Cour de cassation, civile, Chambre sociale, 11 mai 2022, 21-14.490, Publié au bulletin

Texte intégral

RÉPUBLIQUE FRANCAISE
AU NOM DU PEUPLE FRANCAIS

LA COUR DE CASSATION, CHAMBRE SOCIALE, a rendu l'arrêt suivant :

SOC.

LG



COUR DE CASSATION
______________________


Audience publique du 11 mai 2022




Cassation partielle


M. CATHALA, président



Arrêt n° 654 FP-B+R

Pourvoi n° J 21-14.490




R É P U B L I Q U E F R A N Ç A I S E

_________________________

AU NOM DU PEUPLE FRANÇAIS
_________________________


ARRÊT DE LA COUR DE CASSATION, CHAMBRE SOCIALE, DU 11 MAI 2022

La société Pleyel centre de santé mutualiste, dont le siège est [Adresse 3], a formé le pourvoi n° J 21-14.490 contre l'arrêt (n° RG : 19/08721) rendu le 16 mars 2021 par la cour d'appel de Paris (pôle 6, chambre 11), dans le litige l'opposant :

1°/ à Mme [M] [E], domiciliée [Adresse 8],

2°/ à Pôle emploi de Paris 7, 8 et 9e arrondissements, dont le siège est [Adresse 4],

défendeurs à la cassation.

Parties intervenant volontairement :

1°/ le Mouvement des entreprises de France (MEDEF), dont le siège est [Adresse 7],

2°/ la Confédération française démocratique du travail (CFDT), dont le siège est [Adresse 6],

3°/ le Syndicat des avocats de France (SAF), dont le siège est [Adresse 5],

4°/ la Confédération générale du travail-Force ouvrière (CGT-FO), dont le siège est [Adresse 1],

5°/ le syndicat d'Avocats d'entreprise en droit social (Avosial), dont le siège est [Adresse 2].

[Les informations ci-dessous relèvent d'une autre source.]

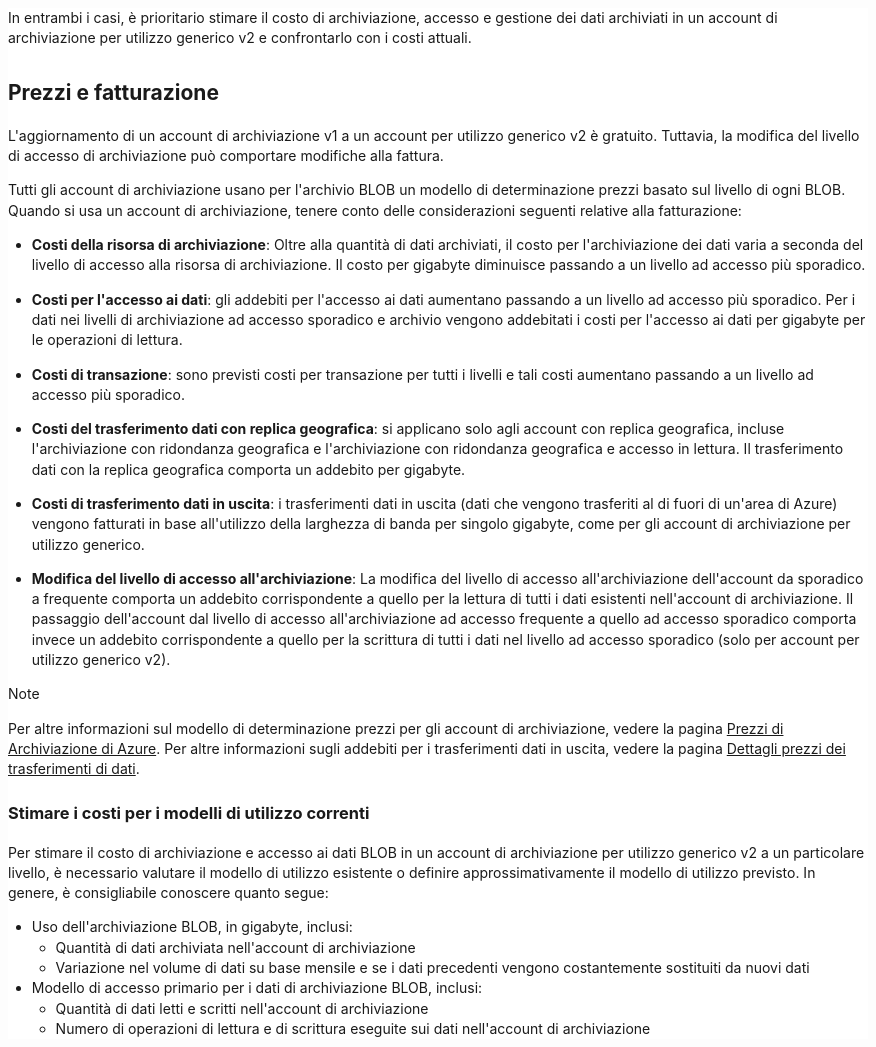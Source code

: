 In entrambi i casi, è prioritario stimare il costo di archiviazione, accesso e gestione dei dati archiviati in un account di archiviazione per utilizzo generico v2 e confrontarlo con i costi attuali.

## <a name="pricing-and-billing"></a>Prezzi e fatturazione

L'aggiornamento di un account di archiviazione v1 a un account per utilizzo generico v2 è gratuito. Tuttavia, la modifica del livello di accesso di archiviazione può comportare modifiche alla fattura. 

Tutti gli account di archiviazione usano per l'archivio BLOB un modello di determinazione prezzi basato sul livello di ogni BLOB. Quando si usa un account di archiviazione, tenere conto delle considerazioni seguenti relative alla fatturazione:

* **Costi della risorsa di archiviazione**: Oltre alla quantità di dati archiviati, il costo per l'archiviazione dei dati varia a seconda del livello di accesso alla risorsa di archiviazione. Il costo per gigabyte diminuisce passando a un livello ad accesso più sporadico.

* **Costi per l'accesso ai dati**: gli addebiti per l'accesso ai dati aumentano passando a un livello ad accesso più sporadico. Per i dati nei livelli di archiviazione ad accesso sporadico e archivio vengono addebitati i costi per l'accesso ai dati per gigabyte per le operazioni di lettura.

* **Costi di transazione**: sono previsti costi per transazione per tutti i livelli e tali costi aumentano passando a un livello ad accesso più sporadico.

* **Costi del trasferimento dati con replica geografica**: si applicano solo agli account con replica geografica, incluse l'archiviazione con ridondanza geografica e l'archiviazione con ridondanza geografica e accesso in lettura. Il trasferimento dati con la replica geografica comporta un addebito per gigabyte.

* **Costi di trasferimento dati in uscita**: i trasferimenti dati in uscita (dati che vengono trasferiti al di fuori di un'area di Azure) vengono fatturati in base all'utilizzo della larghezza di banda per singolo gigabyte, come per gli account di archiviazione per utilizzo generico.

* **Modifica del livello di accesso all'archiviazione**: La modifica del livello di accesso all'archiviazione dell'account da sporadico a frequente comporta un addebito corrispondente a quello per la lettura di tutti i dati esistenti nell'account di archiviazione. Il passaggio dell'account dal livello di accesso all'archiviazione ad accesso frequente a quello ad accesso sporadico comporta invece un addebito corrispondente a quello per la scrittura di tutti i dati nel livello ad accesso sporadico (solo per account per utilizzo generico v2).

> [!NOTE]
> Per altre informazioni sul modello di determinazione prezzi per gli account di archiviazione, vedere la pagina [Prezzi di Archiviazione di Azure](https://azure.microsoft.com/pricing/details/storage/). Per altre informazioni sugli addebiti per i trasferimenti dati in uscita, vedere la pagina [Dettagli prezzi dei trasferimenti di dati](https://azure.microsoft.com/pricing/details/data-transfers/).

### <a name="estimate-costs-for-your-current-usage-patterns"></a>Stimare i costi per i modelli di utilizzo correnti

Per stimare il costo di archiviazione e accesso ai dati BLOB in un account di archiviazione per utilizzo generico v2 a un particolare livello, è necessario valutare il modello di utilizzo esistente o definire approssimativamente il modello di utilizzo previsto. In genere, è consigliabile conoscere quanto segue:

* Uso dell'archiviazione BLOB, in gigabyte, inclusi:
    - Quantità di dati archiviata nell'account di archiviazione
    - Variazione nel volume di dati su base mensile e se i dati precedenti vengono costantemente sostituiti da nuovi dati
* Modello di accesso primario per i dati di archiviazione BLOB, inclusi:
    - Quantità di dati letti e scritti nell'account di archiviazione 
    - Numero di operazioni di lettura e di scrittura eseguite sui dati nell'account di archiviazione

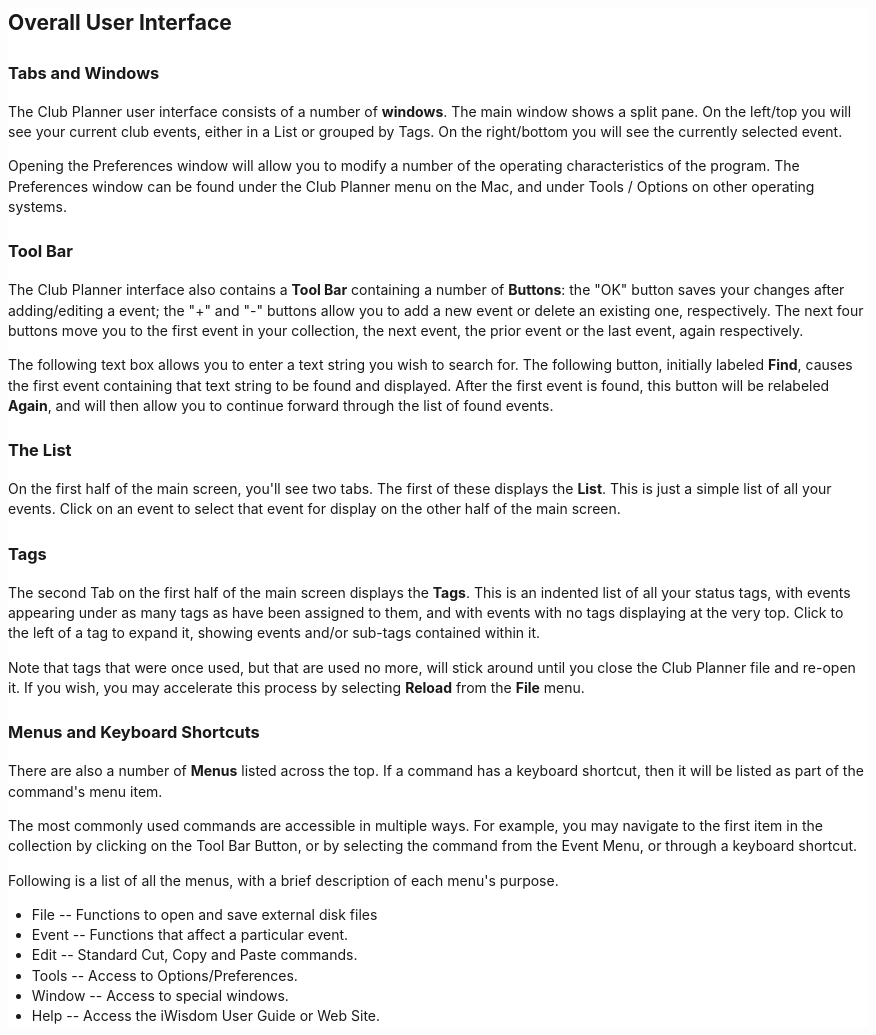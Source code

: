 
## Overall User Interface

### Tabs and Windows

The Club Planner user interface consists of a number of **windows**. The main window shows a split pane. On the left/top you will see your current club events, either in a List or grouped by Tags. On the right/bottom you will see the currently selected event. 

Opening the Preferences window will allow you to modify a number of the operating characteristics of the program. The Preferences window can be found under the Club Planner menu on the Mac, and under Tools / Options on other operating systems.

### Tool Bar

The Club Planner interface also contains a **Tool Bar** containing a number of **Buttons**: the "OK" button saves your changes after adding/editing a event; the "+" and "-" buttons allow you to add a new event or delete an existing one, respectively. The next four buttons move you to the first event in your collection, the next event, the prior event or the last event, again respectively.  

The following text box allows you to enter a text string you wish to search for. The following button, initially labeled **Find**, causes the first event containing that text string to be found and displayed. After the first event is found, this button will be relabeled **Again**, and will then allow you to continue forward through the list of found events.

### The List

On the first half of the main screen, you'll see two tabs. The first of these displays the **List**. This is just a simple list of all your events. Click on an event to select that event for display on the other half of the main screen.

### Tags

The second Tab on the first half of the main screen displays the **Tags**. This is an indented list of all your status tags, with events appearing under as many tags as have been assigned to them, and with events with no tags displaying at the very top. Click to the left of a tag to expand it, showing events and/or sub-tags contained within it.

Note that tags that were once used, but that are used no more, will stick around until you close the Club Planner file and re-open it. If you wish, you may accelerate this process by selecting **Reload** from the **File** menu.

### Menus and Keyboard Shortcuts

There are also a number of **Menus** listed across the top. If a command has a keyboard shortcut, then it will be listed as part of the command's menu item. 

The most commonly used commands are accessible in multiple ways. For example, you may navigate to the first item in the collection by clicking on the Tool Bar Button, or by selecting the command from the Event Menu, or through a keyboard shortcut.

Following is a list of all the menus, with a brief description of each menu's purpose. 

* File -- Functions to open and save external disk files
* Event -- Functions that affect a particular event.
* Edit -- Standard Cut, Copy and Paste commands.
* Tools -- Access to Options/Preferences.
* Window -- Access to special windows.
* Help -- Access the iWisdom User Guide or Web Site.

La demanderesse invoque, à l'appui de son pourvoi, les deux moyens de cassation annexés au présent arrêt.

Le dossier a été communiqué au procureur général.

Sur le rapport de M. Barincou, conseiller, et de Mme Prache, conseiller référendaire, assistés de Mme Safatian, auditeur au service de documentation, des études et du rapport, les observations de la SCP Fabiani, Luc-Thaler et Pinatel, avocat de la société Pleyel centre de santé mutualiste, de la SCP Thouvenin, Coudray et Grévy, avocat de Mme [E] et de la CFDT, de la SCP Gatineau, Fattaccini et Rebeyrol, avocat du MEDEF, de la SCP Zribi et Texier, avocat du Syndicat des avocats de France (SAF), de Me Haas, avocat de la CGT-FO, de Me Ridoux, avocat du syndicat Avosial, les plaidoiries de Me Pinatel pour la société Pleyel centre de santé mutualiste, de Me Grévy pour Mme [E] et la CFDT, de Me Grévy substituant Me Haas pour la CGT-FO, de Me Rebeyrol pour le MEDEF, de Me Zribi pour le SAF et celles de Me Ridoux pour le syndicat Avosial, et l'avis de Mme Berriat, premier avocat général, après débats en l'audience publique du 31 mars 2022 où étaient présents M. Cathala, président, M. Barincou, conseiller corapporteur, Mme Prache, conseiller référendaire corapporteur, M. Huglo, conseiller doyen, Mme Farthouat-Danon, M. Schamber, Mme Mariette, MM. Rinuy, Pion, Mme Van Ruymbeke, M. Pietton, Mmes Cavrois, Monge, Ott, conseillers, Mmes Ala, Chamley-Coulet, Valéry, conseillers référendaires, Mme Berriat, premier avocat général, et Mme Piquot, greffier de chambre,

la chambre sociale de la Cour de cassation, composée, en application des articles R. 421-4-1 et R. 431-5 du code de l'organisation judiciaire, des président et conseillers précités, après en avoir délibéré conformément à la loi, a rendu le présent arrêt ;

Examen d'office de la recevabilité des interventions volontaires, après avis donné aux parties en application de l'article 1015 du code du procédure civile

1. Selon les articles 327 et 330 du code de procédure civile, les interventions volontaires ne sont admises devant la Cour de cassation que si elles sont formées à titre accessoire, à l'appui des prétentions d'une partie et ne sont recevables que si leur auteur a intérêt, pour la conservation de ses droits, à soutenir cette partie.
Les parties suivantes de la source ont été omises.